*ACTION ITEM*
A faithful transcript of all the lines below, with no pictures, is the goal here.

*WORKING DATA*

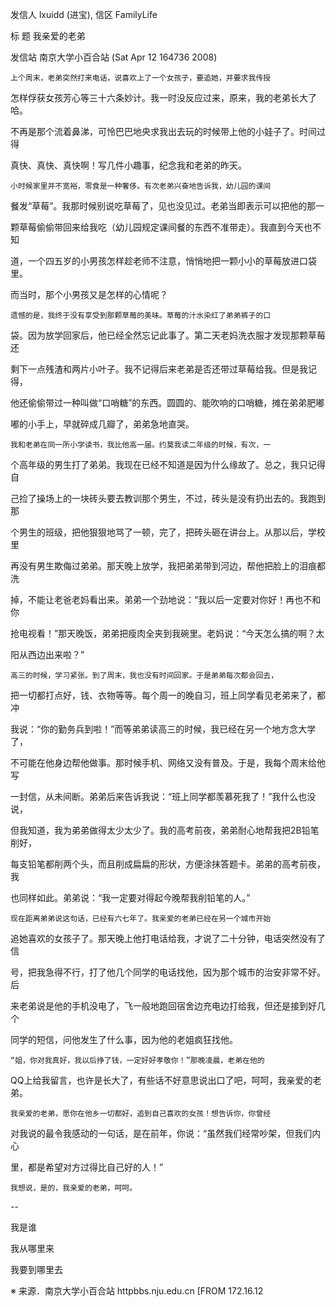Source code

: 发信人 lxuidd (进宝), 信区 FamilyLife

标  题 我亲爱的老弟

发信站 南京大学小百合站 (Sat Apr 12 164736 2008)



    上个周末，老弟突然打来电话，说喜欢上了一个女孩子，要追她，并要求我传授

怎样俘获女孩芳心等三十六条妙计。我一时没反应过来，原来，我的老弟长大了哈。

不再是那个流着鼻涕，可怜巴巴地央求我出去玩的时候带上他的小娃子了。时间过得

真快、真快、真快啊！写几件小趣事，纪念我和老弟的昨天。



    小时候家里并不宽裕，零食是一种奢侈。有次老弟兴奋地告诉我，幼儿园的课间

餐发“草莓”。我那时候别说吃草莓了，见也没见过。老弟当即表示可以把他的那一

颗草莓偷偷带回来给我吃（幼儿园规定课间餐的东西不准带走）。我直到今天也不知

道，一个四五岁的小男孩怎样趁老师不注意，悄悄地把一颗小小的草莓放进口袋里。

而当时，那个小男孩又是怎样的心情呢？



    遗憾的是，我终于没有享受到那颗草莓的美味。草莓的汁水染红了弟弟裤子的口

袋。因为放学回家后，他已经全然忘记此事了。第二天老妈洗衣服才发现那颗草莓还

剩下一点残渣和两片小叶子。我不记得后来老弟是否还带过草莓给我。但是我记得，

他还偷偷带过一种叫做“口哨糖”的东西。圆圆的、能吹响的口哨糖，摊在弟弟肥嘟

嘟的小手上，早就碎成几瓣了，弟弟急地直哭。



    我和老弟在同一所小学读书，我比他高一届。约莫我读二年级的时候，有次，一

个高年级的男生打了弟弟。我现在已经不知道是因为什么缘故了。总之，我只记得自

己捡了操场上的一块砖头要去教训那个男生，不过，砖头是没有扔出去的。我跑到那

个男生的班级，把他狠狠地骂了一顿，完了，把砖头砸在讲台上。从那以后，学校里

再没有男生欺侮过弟弟。那天晚上放学，我把弟弟带到河边，帮他把脸上的泪痕都洗

掉，不能让老爸老妈看出来。弟弟一个劲地说：“我以后一定要对你好！再也不和你

抢电视看！”那天晚饭，弟弟把瘦肉全夹到我碗里。老妈说：“今天怎么搞的啊？太

阳从西边出来啦？”



    高三的时候，学习紧张。到了周末，我也没有时间回家。于是弟弟每次都会回去，

把一切都打点好，钱、衣物等等。每个周一的晚自习，班上同学看见老弟来了，都冲

我说：“你的勤务兵到啦！”而等弟弟读高三的时候，我已经在另一个地方念大学了，

不可能在他身边帮他做事。那时候手机、网络又没有普及。于是，我每个周末给他写

一封信，从未间断。弟弟后来告诉我说：“班上同学都羡慕死我了！”我什么也没说，

但我知道，我为弟弟做得太少太少了。我的高考前夜，弟弟耐心地帮我把2B铅笔削好，

每支铅笔都削两个头，而且削成扁扁的形状，方便涂抹答题卡。弟弟的高考前夜，我

也同样如此。弟弟说：“我一定要对得起今晚帮我削铅笔的人。”



    现在距离弟弟说这句话，已经有六七年了。我亲爱的老弟已经在另一个城市开始

追她喜欢的女孩子了。那天晚上他打电话给我，才说了二十分钟，电话突然没有了信

号，把我急得不行，打了他几个同学的电话找他，因为那个城市的治安非常不好。后

来老弟说是他的手机没电了，飞一般地跑回宿舍边充电边打给我，但还是接到好几个

同学的短信，问他发生了什么事，因为他的老姐疯狂找他。   



    “姐，你对我真好，我以后挣了钱，一定好好孝敬你！”那晚凌晨，老弟在他的

QQ上给我留言，也许是长大了，有些话不好意思说出口了吧，呵呵，我亲爱的老弟。



    我亲爱的老弟，愿你在他乡一切都好，追到自己喜欢的女孩！想告诉你，你曾经

对我说的最令我感动的一句话，是在前年，你说：“虽然我们经常吵架，但我们内心

里，都是希望对方过得比自己好的人！”



    我想说，是的，我亲爱的老弟，呵呵。

 

 





--

我是谁

我从哪里来

我要到哪里去

※ 来源．南京大学小百合站 httpbbs.nju.edu.cn [FROM 172.16.12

*WRITTEN ANSWER*
Source code

: 发信人 lxuidd (进宝), 信区 FamilyLife

标  题 我亲爱的老弟

发信站 南京大学小百合站 (Sat Apr 12 164736 2008)



    上个周末，老弟突然打来电话，说喜欢上了一个女孩子，要追她，并要求我传授

怎样俘获女孩芳心等三十六条妙计。我一时没反应过来，原来，我的老弟长大了哈。

不再是那个流着鼻涕，可怜巴巴地央求我出去玩的时候带上他的小娃子了。时间过得

真快、真快、真快啊！写几件小趣事，纪念我和老弟的昨天。



    小时候家里并不宽裕，零食是一种奢侈。有次老弟兴奋地告诉我，幼儿园的课间

餐发“草莓”。我那时候别说吃草莓了，见也没见过。老弟当即表示可以把他的那一

颗草莓偷偷带回来给我吃（幼儿园规定课间餐的东西不准带走）。我直到今天也不知

道，一个四五岁的小男孩怎样趁老师不注意，悄悄地把一颗小小的草莓放进口袋里。

而当时，那个小男孩又是怎样的心情呢？



    遗憾的是，我终于没有享受到那颗草莓的美味。草莓的汁水染红了弟弟裤子的口

袋。因为放学回家后，他已经全然忘记此事了。第二天老妈洗衣服才发现那颗草莓还

剩下一点残渣和两片小叶子。我不记得后来老弟是否还带过草莓给我。但是我记得，

他还偷偷带过一种叫做“口哨糖”的东西。圆圆的、能吹响的口哨糖，摊在弟弟肥嘟

嘟的小手上，早就碎成几瓣了，弟弟急地直哭。



    我和老弟在同一所小学读书，我比他高一届。约莫我读二年级的时候，有次，一

个高年级的男生打了弟弟。我现在已经不知道是因为什么缘故了。总之，我只记得自

己捡了操场上的一块砖头要去教训那个男生，不过，砖头是没有扔出去的。我跑到那

个男生的班级，把他狠狠地骂了一顿，完了，把砖头砸在讲台上。从那以后，学校里

再没有男生欺侮过弟弟。那天晚上放学，我把弟弟带到河边，帮他把脸上的泪痕都洗

掉，不能让老爸老妈看出来。弟弟一个劲地说：“我以后一定要对你好！再也不和你

抢电视看！”那天晚饭，弟弟把瘦肉全夹到我碗里。老妈说：“今天怎么搞的啊？太

阳从西边出来啦？”



    高三的时候，学习紧张。到了周末，我也没有时间回家。于是弟弟每次都会回去，

把一切都打点好，钱、衣物等等。每个周一的晚自习，班上同学看见老弟来了，都冲

我说：“你的勤务兵到啦！”而等弟弟读高三的时候，我已经在另一个地方念大学了，

不可能在他身边帮他做事。那时候手机、网络又没有普及。于是，我每个周末给他写

一封信，从未间断。弟弟后来告诉我说：“班上同学都羡慕死我了！”我什么也没说，

但我知道，我为弟弟做得太少太少了。我的高考前夜，弟弟耐心地帮我把2B铅笔削好，

每支铅笔都削两个头，而且削成扁扁的形状，方便涂抹答题卡。弟弟的高考前夜，我

也同样如此。弟弟说：“我一定要对得起今晚帮我削铅笔的人。”



    现在距离弟弟说这句话，已经有六七年了。我亲爱的老弟已经在另一个城市开始

追她喜欢的女孩子了。那天晚上他打电话给我，才说了二十分钟，电话突然没有了信

号，把我急得不行，打了他几个同学的电话找他，因为那个城市的治安非常不好。后

来老弟说是他的手机没电了，飞一般地跑回宿舍边充电边打给我，但还是接到好几个

同学的短信，问他发生了什么事，因为他的老姐疯狂找他。   



    “姐，你对我真好，我以后挣了钱，一定好好孝敬你！”那晚凌晨，老弟在他的

QQ上给我留言，也许是长大了，有些话不好意思说出口了吧，呵呵，我亲爱的老弟。



    我亲爱的老弟，愿你在他乡一切都好，追到自己喜欢的女孩！想告诉你，你曾经

对我说的最令我感动的一句话，是在前年，你说：“虽然我们经常吵架，但我们内心

里，都是希望对方过得比自己好的人！”



    我想说，是的，我亲爱的老弟，呵呵。

 

 





--

我是谁

我从哪里来

我要到哪里去

※ 来源．南京大学小百合站 httpbbs.nju.edu.cn [FROM 172.16.12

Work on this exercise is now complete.